TASK DESCRIPTION.
Copy exactly the lines of the records below, and only those lines, beginning with the line that contains "5.5 (Economic interpretation)." and ending with the line that contains "Figure 2: Expected".

STUDY MATERIAL.
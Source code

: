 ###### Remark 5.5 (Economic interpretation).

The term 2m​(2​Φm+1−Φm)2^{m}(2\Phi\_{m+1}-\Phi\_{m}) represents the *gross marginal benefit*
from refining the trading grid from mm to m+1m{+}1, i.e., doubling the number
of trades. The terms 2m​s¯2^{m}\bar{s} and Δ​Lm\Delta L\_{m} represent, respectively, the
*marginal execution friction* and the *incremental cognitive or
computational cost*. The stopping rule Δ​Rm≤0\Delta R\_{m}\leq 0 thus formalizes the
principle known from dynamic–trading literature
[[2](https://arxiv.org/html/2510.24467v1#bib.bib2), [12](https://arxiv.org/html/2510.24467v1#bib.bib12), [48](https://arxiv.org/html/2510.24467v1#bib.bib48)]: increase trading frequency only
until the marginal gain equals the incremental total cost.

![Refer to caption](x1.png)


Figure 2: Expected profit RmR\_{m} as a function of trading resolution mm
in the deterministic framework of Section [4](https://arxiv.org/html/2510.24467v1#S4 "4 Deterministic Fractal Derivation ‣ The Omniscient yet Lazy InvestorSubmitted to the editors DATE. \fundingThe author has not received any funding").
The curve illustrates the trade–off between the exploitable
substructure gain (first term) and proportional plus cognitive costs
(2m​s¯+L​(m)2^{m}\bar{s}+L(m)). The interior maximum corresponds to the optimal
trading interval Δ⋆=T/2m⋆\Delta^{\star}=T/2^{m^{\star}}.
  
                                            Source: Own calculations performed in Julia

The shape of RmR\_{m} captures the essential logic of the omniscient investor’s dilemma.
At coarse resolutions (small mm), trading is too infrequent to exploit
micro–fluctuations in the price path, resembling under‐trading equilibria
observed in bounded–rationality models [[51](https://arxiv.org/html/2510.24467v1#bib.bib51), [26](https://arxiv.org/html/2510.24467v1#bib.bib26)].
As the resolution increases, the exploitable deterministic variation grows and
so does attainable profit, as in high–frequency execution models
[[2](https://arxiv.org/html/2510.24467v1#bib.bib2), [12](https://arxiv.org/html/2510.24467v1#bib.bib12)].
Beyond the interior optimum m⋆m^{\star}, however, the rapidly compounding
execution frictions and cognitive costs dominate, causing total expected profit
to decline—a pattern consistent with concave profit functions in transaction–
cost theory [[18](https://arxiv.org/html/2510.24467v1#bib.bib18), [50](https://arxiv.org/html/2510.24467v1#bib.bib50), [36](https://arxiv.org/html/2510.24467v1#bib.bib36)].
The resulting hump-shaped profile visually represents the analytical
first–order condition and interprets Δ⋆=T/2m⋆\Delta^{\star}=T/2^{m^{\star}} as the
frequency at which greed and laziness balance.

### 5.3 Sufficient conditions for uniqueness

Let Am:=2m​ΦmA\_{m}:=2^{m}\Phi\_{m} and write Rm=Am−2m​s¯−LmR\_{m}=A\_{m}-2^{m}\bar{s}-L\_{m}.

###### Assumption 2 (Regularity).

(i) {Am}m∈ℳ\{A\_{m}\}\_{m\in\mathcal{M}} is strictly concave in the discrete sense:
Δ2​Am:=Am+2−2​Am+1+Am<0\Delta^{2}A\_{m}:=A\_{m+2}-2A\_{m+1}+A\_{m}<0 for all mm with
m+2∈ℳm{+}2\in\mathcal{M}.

EXERCISE OUTPUT.
: ###### Remark 5.5 (Economic interpretation).

The term 2m​(2​Φm+1−Φm)2^{m}(2\Phi\_{m+1}-\Phi\_{m}) represents the *gross marginal benefit*
from refining the trading grid from mm to m+1m{+}1, i.e., doubling the number
of trades. The terms 2m​s¯2^{m}\bar{s} and Δ​Lm\Delta L\_{m} represent, respectively, the
*marginal execution friction* and the *incremental cognitive or
computational cost*. The stopping rule Δ​Rm≤0\Delta R\_{m}\leq 0 thus formalizes the
principle known from dynamic–trading literature
[[2](https://arxiv.org/html/2510.24467v1#bib.bib2), [12](https://arxiv.org/html/2510.24467v1#bib.bib12), [48](https://arxiv.org/html/2510.24467v1#bib.bib48)]: increase trading frequency only
until the marginal gain equals the incremental total cost.

![Refer to caption](x1.png)


Figure 2: Expected profit RmR\_{m} as a function of trading resolution mm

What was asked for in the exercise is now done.